但在伊朗国内,"维持现状是眼下政治上最保守的行为方式,"他警告说,"因为任何改变都会引发一种可能:若计划失败,将来遭到追责。"

伊朗同样仍然相信,在经济层面,"它可以等待特朗普,至少在未来数周的时间跨度内——事实上,海峡的封锁对特朗普造成的破坏,比对伊朗人的更大,"总部位于伦敦的研究机构布尔斯与巴扎尔基金会首席执行官埃斯凡迪亚尔·巴特曼格利吉如此表示。

然而,伊朗经济已深陷严重危机。裁员的消息正在全国蔓延,国内石化产品和药品生产因战争冲击而告急。

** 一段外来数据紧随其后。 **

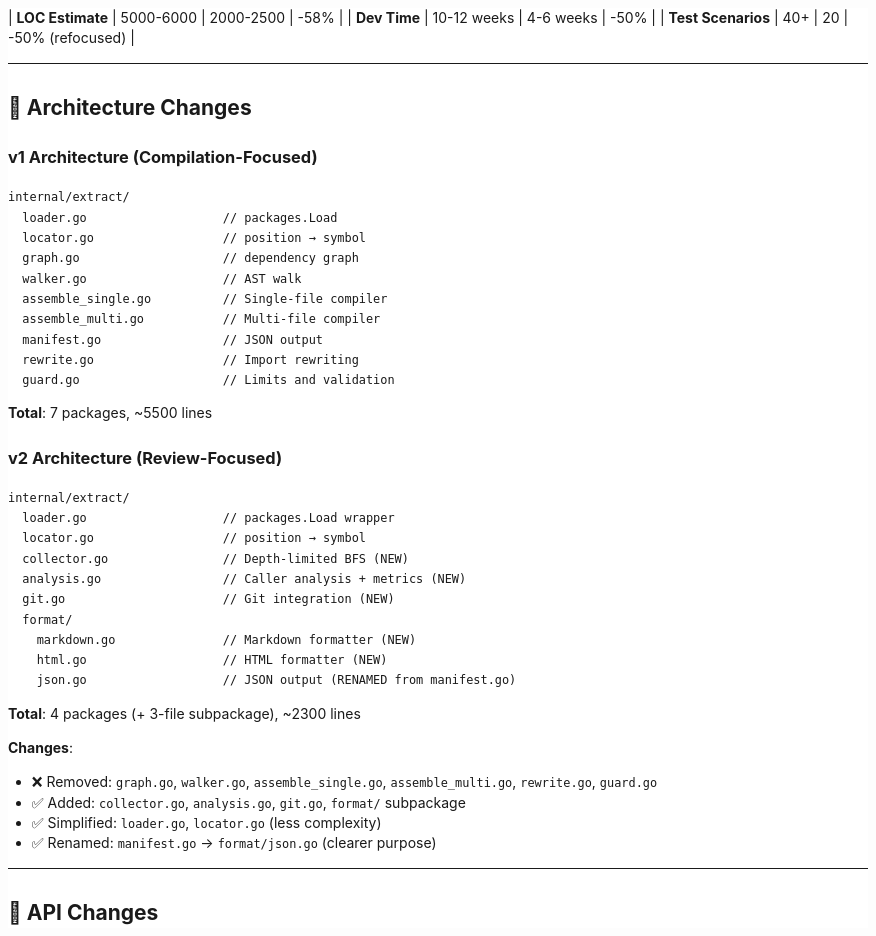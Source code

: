 | **LOC Estimate** | 5000-6000 | 2000-2500 | -58% |
| **Dev Time** | 10-12 weeks | 4-6 weeks | -50% |
| **Test Scenarios** | 40+ | 20 | -50% (refocused) |

---

## 🔧 Architecture Changes

### v1 Architecture (Compilation-Focused)

```
internal/extract/
  loader.go                   // packages.Load
  locator.go                  // position → symbol
  graph.go                    // dependency graph
  walker.go                   // AST walk
  assemble_single.go          // Single-file compiler
  assemble_multi.go           // Multi-file compiler
  manifest.go                 // JSON output
  rewrite.go                  // Import rewriting
  guard.go                    // Limits and validation
```

**Total**: 7 packages, ~5500 lines

### v2 Architecture (Review-Focused)

```
internal/extract/
  loader.go                   // packages.Load wrapper
  locator.go                  // position → symbol
  collector.go                // Depth-limited BFS (NEW)
  analysis.go                 // Caller analysis + metrics (NEW)
  git.go                      // Git integration (NEW)
  format/
    markdown.go               // Markdown formatter (NEW)
    html.go                   // HTML formatter (NEW)
    json.go                   // JSON output (RENAMED from manifest.go)
```

**Total**: 4 packages (+ 3-file subpackage), ~2300 lines

**Changes**:
- ❌ Removed: `graph.go`, `walker.go`, `assemble_single.go`, `assemble_multi.go`, `rewrite.go`, `guard.go`
- ✅ Added: `collector.go`, `analysis.go`, `git.go`, `format/` subpackage
- ✅ Simplified: `loader.go`, `locator.go` (less complexity)
- ✅ Renamed: `manifest.go` → `format/json.go` (clearer purpose)

---

## 🎯 API Changes
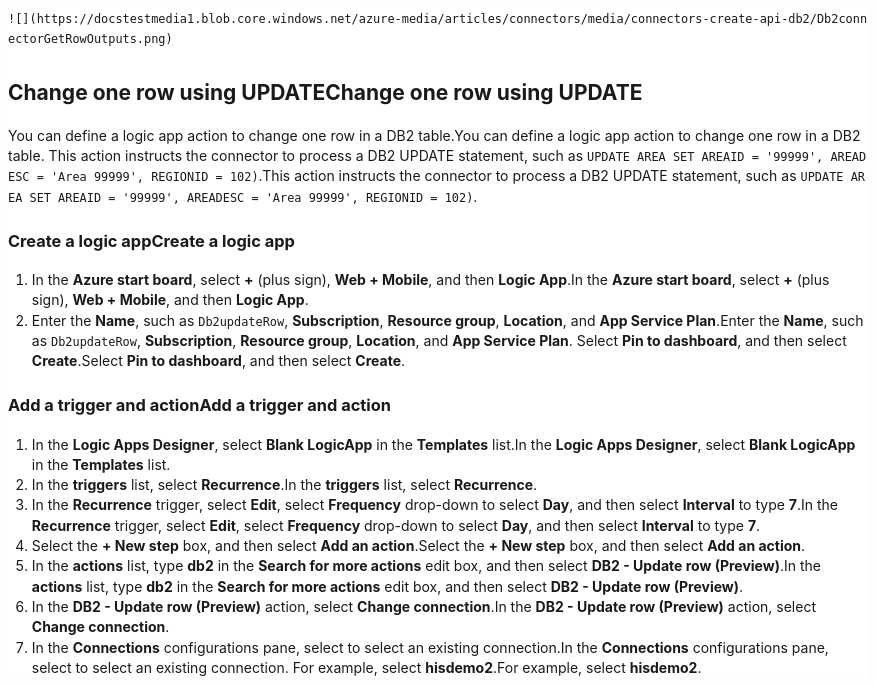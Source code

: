     ![](https://docstestmedia1.blob.core.windows.net/azure-media/articles/connectors/media/connectors-create-api-db2/Db2connectorGetRowOutputs.png)

## <a name="change-one-row-using-update"></a><span data-ttu-id="cb247-311">Change one row using UPDATE</span><span class="sxs-lookup"><span data-stu-id="cb247-311">Change one row using UPDATE</span></span>
<span data-ttu-id="cb247-312">You can define a logic app action to change one row in a DB2 table.</span><span class="sxs-lookup"><span data-stu-id="cb247-312">You can define a logic app action to change one row in a DB2 table.</span></span> <span data-ttu-id="cb247-313">This action instructs the connector to process a DB2 UPDATE statement, such as `UPDATE AREA SET AREAID = '99999', AREADESC = 'Area 99999', REGIONID = 102)`.</span><span class="sxs-lookup"><span data-stu-id="cb247-313">This action instructs the connector to process a DB2 UPDATE statement, such as `UPDATE AREA SET AREAID = '99999', AREADESC = 'Area 99999', REGIONID = 102)`.</span></span>

### <a name="create-a-logic-app"></a><span data-ttu-id="cb247-314">Create a logic app</span><span class="sxs-lookup"><span data-stu-id="cb247-314">Create a logic app</span></span>
1. <span data-ttu-id="cb247-315">In the **Azure start board**, select **+** (plus sign), **Web + Mobile**, and then **Logic App**.</span><span class="sxs-lookup"><span data-stu-id="cb247-315">In the **Azure start board**, select **+** (plus sign), **Web + Mobile**, and then **Logic App**.</span></span>
2. <span data-ttu-id="cb247-316">Enter the **Name**, such as `Db2updateRow`, **Subscription**, **Resource group**, **Location**, and **App Service Plan**.</span><span class="sxs-lookup"><span data-stu-id="cb247-316">Enter the **Name**, such as `Db2updateRow`, **Subscription**, **Resource group**, **Location**, and **App Service Plan**.</span></span> <span data-ttu-id="cb247-317">Select **Pin to dashboard**, and then select **Create**.</span><span class="sxs-lookup"><span data-stu-id="cb247-317">Select **Pin to dashboard**, and then select **Create**.</span></span>

### <a name="add-a-trigger-and-action"></a><span data-ttu-id="cb247-318">Add a trigger and action</span><span class="sxs-lookup"><span data-stu-id="cb247-318">Add a trigger and action</span></span>
1. <span data-ttu-id="cb247-319">In the **Logic Apps Designer**, select **Blank LogicApp** in the **Templates** list.</span><span class="sxs-lookup"><span data-stu-id="cb247-319">In the **Logic Apps Designer**, select **Blank LogicApp** in the **Templates** list.</span></span>
2. <span data-ttu-id="cb247-320">In the **triggers** list, select **Recurrence**.</span><span class="sxs-lookup"><span data-stu-id="cb247-320">In the **triggers** list, select **Recurrence**.</span></span> 
3. <span data-ttu-id="cb247-321">In the **Recurrence** trigger, select **Edit**, select **Frequency** drop-down to select **Day**, and then select **Interval** to type **7**.</span><span class="sxs-lookup"><span data-stu-id="cb247-321">In the **Recurrence** trigger, select **Edit**, select **Frequency** drop-down to select **Day**, and then select **Interval** to type **7**.</span></span> 
4. <span data-ttu-id="cb247-322">Select the **+ New step** box, and then select **Add an action**.</span><span class="sxs-lookup"><span data-stu-id="cb247-322">Select the **+ New step** box, and then select **Add an action**.</span></span>
5. <span data-ttu-id="cb247-323">In the **actions** list, type **db2** in the **Search for more actions** edit box, and then select **DB2 - Update row (Preview)**.</span><span class="sxs-lookup"><span data-stu-id="cb247-323">In the **actions** list, type **db2** in the **Search for more actions** edit box, and then select **DB2 - Update row (Preview)**.</span></span>
6. <span data-ttu-id="cb247-324">In the **DB2 - Update row (Preview)** action, select **Change connection**.</span><span class="sxs-lookup"><span data-stu-id="cb247-324">In the **DB2 - Update row (Preview)** action, select **Change connection**.</span></span> 
7. <span data-ttu-id="cb247-325">In the **Connections** configurations pane, select to select an existing connection.</span><span class="sxs-lookup"><span data-stu-id="cb247-325">In the **Connections** configurations pane, select to select an existing connection.</span></span> <span data-ttu-id="cb247-326">For example, select **hisdemo2**.</span><span class="sxs-lookup"><span data-stu-id="cb247-326">For example, select **hisdemo2**.</span></span>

伊朗最具影响力的经济类报纸《世界经济报》预测,年通货膨胀率在"最乐观"的达成协议情形下也可能升至 49%。报纸警告,"不战不和"的状态可能在未来数月内将通胀率推向 70%,而若战事重燃,通胀率甚至可能突破 120%,陷入恶性通胀。

尽管如此,部分经济学家估计,伊朗的威权统治者能够在当前的经济危机中撑过三至六个月。相比之下,巴特曼格利吉表示,石油生产和化肥等出口的中断,可能在数周内开始对全球经济造成更深层的冲击,进而促使特朗普推动谈判向前推进。

然而,即便伊朗能够在经济上熬过当前的僵局,他说,其战略困境依然存在。"从伊朗的立场来看,不达协议、不开战的模式,使他们处于脆弱的境地,"他说。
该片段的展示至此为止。